Ida May shook her head, her breast heaved, her white lips quivered, while great tears welled up to the great dark eyes, so like purple velvet pansies drowned in rain.

"I have no friends—no one. I am all alone in the world, sir," she sobbed. "My mother is dead—dead. I have just left her grave. She and I were all in all to each other; now she is gone, and I—Oh, only the angels know that no sorrow is so bleak, so pitiful, so awful, as to be all alone in the world."

"I can understand the situation perfectly," he answered in a low voice, "and I can pity you. Although not quite alone in the world myself, I am almost as badly off. But to return to yourself: I may be able to serve you. What kind of employment were you intending to search for? In some store, or dress-making or millinery establishment?" he queried.

She looked blankly up into his fair, handsome, earnest face.

"I do not know how to do anything of that kind," she answered, simply. "I thought perhaps I might find employment in some telegraph office."

"Why, yes, indeed. I wonder that that idea did not occur to me before. A friend of mine is superintendent of a large branch of the Western Union, up Broadway. I will give you a note to him, and I have no doubt he will do all in his power to aid you, providing he has a vacancy."

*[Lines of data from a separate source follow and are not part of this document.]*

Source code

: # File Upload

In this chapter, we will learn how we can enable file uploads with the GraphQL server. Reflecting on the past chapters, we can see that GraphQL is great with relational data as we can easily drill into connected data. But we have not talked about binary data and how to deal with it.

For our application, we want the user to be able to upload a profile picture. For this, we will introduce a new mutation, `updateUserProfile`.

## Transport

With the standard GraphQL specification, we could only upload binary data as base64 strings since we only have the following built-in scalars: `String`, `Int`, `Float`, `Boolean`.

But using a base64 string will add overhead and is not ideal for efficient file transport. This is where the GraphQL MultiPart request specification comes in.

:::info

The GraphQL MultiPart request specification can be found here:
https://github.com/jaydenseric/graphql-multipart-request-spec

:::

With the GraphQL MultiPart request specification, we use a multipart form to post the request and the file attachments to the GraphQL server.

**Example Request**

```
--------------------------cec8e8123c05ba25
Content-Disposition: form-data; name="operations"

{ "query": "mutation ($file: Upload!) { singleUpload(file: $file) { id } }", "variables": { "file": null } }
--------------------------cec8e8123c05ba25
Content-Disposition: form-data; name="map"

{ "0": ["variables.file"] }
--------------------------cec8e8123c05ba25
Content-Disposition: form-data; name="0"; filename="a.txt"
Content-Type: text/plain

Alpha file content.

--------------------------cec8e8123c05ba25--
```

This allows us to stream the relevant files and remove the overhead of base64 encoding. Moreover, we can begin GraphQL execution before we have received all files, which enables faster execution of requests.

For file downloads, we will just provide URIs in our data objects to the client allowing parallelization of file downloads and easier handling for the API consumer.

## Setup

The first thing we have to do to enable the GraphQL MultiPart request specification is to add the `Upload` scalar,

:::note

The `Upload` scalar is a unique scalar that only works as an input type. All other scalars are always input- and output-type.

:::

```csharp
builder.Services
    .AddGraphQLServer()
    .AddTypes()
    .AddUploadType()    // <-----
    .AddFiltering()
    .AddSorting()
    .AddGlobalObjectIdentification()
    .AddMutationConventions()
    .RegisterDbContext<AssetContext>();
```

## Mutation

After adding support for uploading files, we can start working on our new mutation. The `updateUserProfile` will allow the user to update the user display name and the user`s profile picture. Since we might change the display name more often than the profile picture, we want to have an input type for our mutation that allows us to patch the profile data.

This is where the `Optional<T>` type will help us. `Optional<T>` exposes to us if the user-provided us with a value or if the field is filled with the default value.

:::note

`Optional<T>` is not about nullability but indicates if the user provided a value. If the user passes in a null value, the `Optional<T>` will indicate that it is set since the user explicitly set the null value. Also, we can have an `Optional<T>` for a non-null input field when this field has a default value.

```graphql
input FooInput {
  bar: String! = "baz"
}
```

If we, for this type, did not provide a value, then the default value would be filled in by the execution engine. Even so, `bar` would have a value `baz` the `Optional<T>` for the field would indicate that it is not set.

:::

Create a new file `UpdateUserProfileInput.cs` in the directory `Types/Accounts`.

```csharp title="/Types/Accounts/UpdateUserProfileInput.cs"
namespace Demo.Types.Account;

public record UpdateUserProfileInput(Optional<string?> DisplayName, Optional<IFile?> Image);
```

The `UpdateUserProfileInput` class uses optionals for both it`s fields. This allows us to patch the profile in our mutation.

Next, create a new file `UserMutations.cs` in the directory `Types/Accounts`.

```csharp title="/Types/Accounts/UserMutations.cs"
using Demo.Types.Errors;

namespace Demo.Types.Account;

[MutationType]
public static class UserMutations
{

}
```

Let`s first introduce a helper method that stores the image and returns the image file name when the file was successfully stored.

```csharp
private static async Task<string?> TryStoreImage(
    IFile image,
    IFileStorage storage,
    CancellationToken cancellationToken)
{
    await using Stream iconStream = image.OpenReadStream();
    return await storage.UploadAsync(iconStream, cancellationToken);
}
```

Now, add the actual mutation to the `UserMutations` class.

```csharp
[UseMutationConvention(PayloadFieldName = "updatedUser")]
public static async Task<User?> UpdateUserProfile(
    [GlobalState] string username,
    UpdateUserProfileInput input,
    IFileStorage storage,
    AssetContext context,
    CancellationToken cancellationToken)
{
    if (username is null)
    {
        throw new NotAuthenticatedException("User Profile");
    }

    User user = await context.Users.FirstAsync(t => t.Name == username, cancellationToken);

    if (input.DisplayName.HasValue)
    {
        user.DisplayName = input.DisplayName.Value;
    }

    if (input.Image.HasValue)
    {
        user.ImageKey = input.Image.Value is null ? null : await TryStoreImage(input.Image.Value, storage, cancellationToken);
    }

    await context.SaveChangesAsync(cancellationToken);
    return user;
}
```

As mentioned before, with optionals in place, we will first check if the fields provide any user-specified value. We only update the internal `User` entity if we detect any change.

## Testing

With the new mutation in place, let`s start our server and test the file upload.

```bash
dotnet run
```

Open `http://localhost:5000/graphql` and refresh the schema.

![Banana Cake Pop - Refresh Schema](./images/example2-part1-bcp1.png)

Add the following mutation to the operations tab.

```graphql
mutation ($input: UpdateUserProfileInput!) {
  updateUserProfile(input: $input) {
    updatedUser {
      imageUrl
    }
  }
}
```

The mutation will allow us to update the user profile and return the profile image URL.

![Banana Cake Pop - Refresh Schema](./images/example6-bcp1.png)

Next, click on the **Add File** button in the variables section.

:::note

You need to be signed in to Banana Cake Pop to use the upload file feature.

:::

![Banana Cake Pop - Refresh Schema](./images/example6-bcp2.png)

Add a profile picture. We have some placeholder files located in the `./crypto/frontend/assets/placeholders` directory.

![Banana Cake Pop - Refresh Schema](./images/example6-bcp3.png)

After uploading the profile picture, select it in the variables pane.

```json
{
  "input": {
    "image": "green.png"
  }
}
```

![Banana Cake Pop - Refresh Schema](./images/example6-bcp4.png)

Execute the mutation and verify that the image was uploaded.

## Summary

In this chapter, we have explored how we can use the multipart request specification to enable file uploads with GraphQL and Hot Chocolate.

"Oh, thank you a thousand times, sir," cried Ida May, thankfully; "I shall be so grateful—oh, so very grateful!"

"Mind, it is not a certainty, you know," admonished the stranger earnestly; "I can only write the letter. But that is not assuring you of a situation—we can only hope for it."

He tore out a leaf from his memorandum, and taking a gold pencil from his vest pocket, hastily jotted down a few lines upon it.

"I am sorry I am not going through to New York; otherwise I would take you there myself," he said, courteously, as he folded up the note and handed it to her.